Now, the specific part. In Python, we use SciPy's optimize, and in Julia we're using Optim.jl. The arguments are similar, although Optim's arguments are positional.

We can benchmark Optim's code to compare against SciPy's optimize:

using BenchmarkTools

β₀ = zeros(p + 1)
@benchmark optimize(
  β -> myfun(β, X, y),
  (out, β) -> myjac(out, β, X, y),
  β₀,
  LBFGS(),
  Optim.Options(
    g_tol = 1e-4,
  ),
)
BenchmarkTools.Trial: 12 samples with 1 evaluation.
 Range (min … max):  410.716 ms … 453.499 ms  ┊ GC (min … max): 0.00% … 2.98%
 Time  (median):     427.842 ms               ┊ GC (median):    0.00%
 Time  (mean ± σ):   426.335 ms ±  12.937 ms  ┊ GC (mean ± σ):  0.45% ± 1.02%

  █▁    ▁            ▁   ▁ ▁ █ ▁              ▁               ▁  
  ██▁▁▁▁█▁▁▁▁▁▁▁▁▁▁▁▁█▁▁▁█▁█▁█▁█▁▁▁▁▁▁▁▁▁▁▁▁▁▁█▁▁▁▁▁▁▁▁▁▁▁▁▁▁▁█ ▁
  411 ms           Histogram: frequency by time          453 ms <

 Memory estimate: 30.37 MiB, allocs estimate: 1431.

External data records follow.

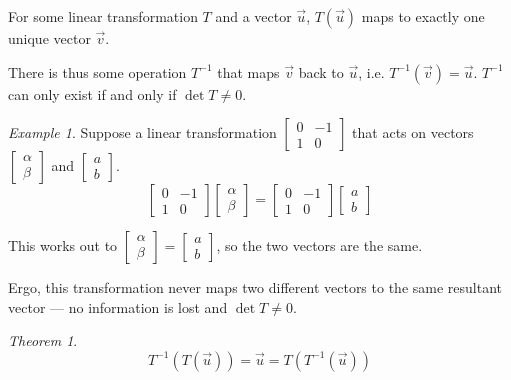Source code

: \documentclass[a4paper]{article}
\theoremstyle{remark}
\newtheorem{example}{Example}
\theoremstyle{theorem}
\newtheorem{theorem}{Theorem}
\begin{document}
For some linear transformation $T$ and a vector $\vec{u}$, $T(\vec{u})$ maps to exactly one unique vector $\vec{v}$.

There is thus some operation $T^{-1}$ that maps $\vec{v}$ back to $\vec{u}$, i.e. $T^{-1}(\vec{v}) = \vec{u}$.
$T^{-1}$ can only exist if and only if $\det{T} \neq 0$.

\begin{example}
	Suppose a linear transformation $\begin{bmatrix} 0 & -1 \\ 1 & 0\end{bmatrix}$ that acts on vectors $\begin{bmatrix} \alpha \\ \beta\end{bmatrix}$ and $\begin{bmatrix} a \\ b \end{bmatrix}$.
	\begin{equation}
		\begin{bmatrix} 0 & -1 \\ 1 & 0\end{bmatrix}
		\begin{bmatrix} \alpha \\ \beta \end{bmatrix}
		=
		\begin{bmatrix} 0 & -1 \\ 1 & 0\end{bmatrix}
		\begin{bmatrix} a \\ b \end{bmatrix}
	\end{equation}
	
	This works out to $\begin{bmatrix} \alpha \\ \beta\end{bmatrix} = \begin{bmatrix} a \\ b\end{bmatrix}$, so the two vectors are the same.

	Ergo, this transformation never maps two different vectors to the same resultant vector --- no information is lost and $\det{T} \neq 0$.
\end{example}

\begin{theorem}
	\begin{equation}
		T^{-1}(T(\vec{u})) = \vec{u} = T(T^{-1}(\vec{u}))
	\end{equation}
\end{theorem}
\end{document}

In Julia, we don't have a single optimization library. In fact, I'm co-creator of the JuliaSmoothOptimizers organization, which "competes" against Optim. We focus on tools for Nonlinear Optimization developers, instead of focusing on users, so our basic interface is a lot more raw. On the other hand, we claim that our methods are faster, but notice my bias.

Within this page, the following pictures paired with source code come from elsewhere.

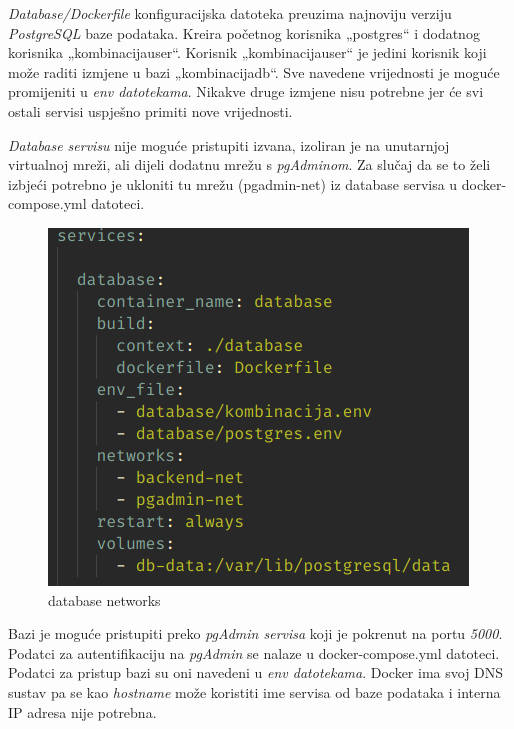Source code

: 				
				
		 \textit{Database/Dockerfile} konfiguracijska datoteka preuzima najnoviju verziju  \textit{PostgreSQL} baze podataka. Kreira početnog korisnika „postgres“ i dodatnog korisnika „kombinacijauser“. Korisnik „kombinacijauser“ je jedini korisnik koji može raditi izmjene u bazi „kombinacijadb“. Sve navedene vrijednosti je moguće promijeniti u  \textit{env datotekama}. Nikakve druge izmjene nisu potrebne jer će svi ostali servisi uspješno primiti nove vrijednosti.

		 \textit{Database servisu} nije moguće pristupiti izvana, izoliran je na unutarnjoj virtualnoj mreži, ali dijeli dodatnu mrežu s  \textit{pgAdminom}. Za slučaj da se to želi izbjeći potrebno je ukloniti tu mrežu (pgadmin-net) iz database servisa u docker-compose.yml datoteci.	
			
			
						
		\begin{figure}[H]
					\includegraphics[scale=0.9]{figures/initdb.PNG}
					\centering
					\caption{database networks}
					\label{fig:sekv-uc13}
				\end{figure}
						
			
			
				
		Bazi je moguće pristupiti preko  \textit{pgAdmin servisa} koji je pokrenut na portu  \textit{5000}. Podatci za autentifikaciju na  \textit{pgAdmin} se nalaze u docker-compose.yml datoteci. Podatci za pristup bazi su oni navedeni u  \textit{env datotekama}. Docker ima svoj DNS sustav pa se kao  \textit{hostname} može koristiti ime servisa od baze podataka i interna IP adresa nije potrebna.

NLPModels alone doesn't have a simple user interface, so we create a struct MyLogisticRegression to hold the problem and to indicate the objective and gradient. The struct fields are not obvious and you have to follow the docs of NLPModels to learn how to do it. But you can check the speed gain.

using JSOSolvers, Logging, NLPModels

struct MyLogisticRegression <: AbstractNLPModel{Float64, Vector{Float64}}
  meta :: NLPModelMeta{Float64, Vector{Float64}}
  counters :: Counters
  X
  y

  function MyLogisticRegression(X, y)
    meta = NLPModelMeta(p+1, x0=zeros(p+1))
    return new(meta, Counters(), X, y)
  end
end

NLPModels.obj(nlp :: MyLogisticRegression, x) = myfun(x, nlp.X, nlp.y)
NLPModels.grad!(nlp :: MyLogisticRegression, x, gx) = myjac(gx, x, nlp.X, nlp.y)

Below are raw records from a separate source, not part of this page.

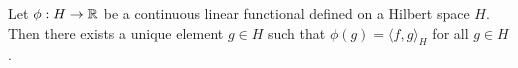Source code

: \begin{theorem}
    \cite[p. 22]{small1994hilbert}
    Let \(\phi : H \to \mathbb{R}\) be a continuous linear functional defined on a Hilbert space \(H\).
    Then there exists a unique element \(g \in H\) such that \(\phi(g) = \langle f, g \rangle_H\) for all \(g \in H\).
\end{theorem}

nlp = MyLogisticRegression(X, y)
output = lbfgs(nlp, atol=1e-4, rtol=1e-4)
println(output)

@benchmark with_logger(NullLogger()) do
  lbfgs(nlp, atol=1e-4, rtol=1e-4)
end
Generic Execution stats
  status: first-order stationary
  objective value: 0.035504781916813
  primal feasibility: 0.0
  dual feasibility: 0.00011923338501061753
  solution: [-0.008672859839379604  -0.7833754246517539  -0.09849721612105959  -0.2561961749800854 ⋯ -0.04372711407863323]
  iterations: 30
  elapsed time: 1.0523371696472168
BenchmarkTools.Trial: 25 samples with 1 evaluation.
 Range (min … max):  193.638 ms … 216.649 ms  ┊ GC (min … max): 0.00% … 0.00%
 Time  (median):     200.720 ms               ┊ GC (median):    0.00%
 Time  (mean ± σ):   202.070 ms ±   6.841 ms  ┊ GC (mean ± σ):  0.39% ± 1.29%

   █     ▃                                                       
  ▇█▁▇▇▁▁█▁▁▁▇▁▇▁▁▇▇▇▁▇▁▁▇▁▁▁▁▁▇▇▇▁▇▇▁▁▁▁▁▇▁▇▁▁▁▁▁▁▁▁▇▁▁▁▇▁▁▁▁▇ ▁
  194 ms           Histogram: frequency by time          217 ms <

 Memory estimate: 14.42 MiB, allocs estimate: 918.

TODO: Check progress of ManualNLPModels (check after 18-Oct)

One noteworthy aspect of this comparison is that Python uses the L-BFGS-B Fortran algorithm, which is a reference implementation of a classic method. The Julia versions are pure Julia.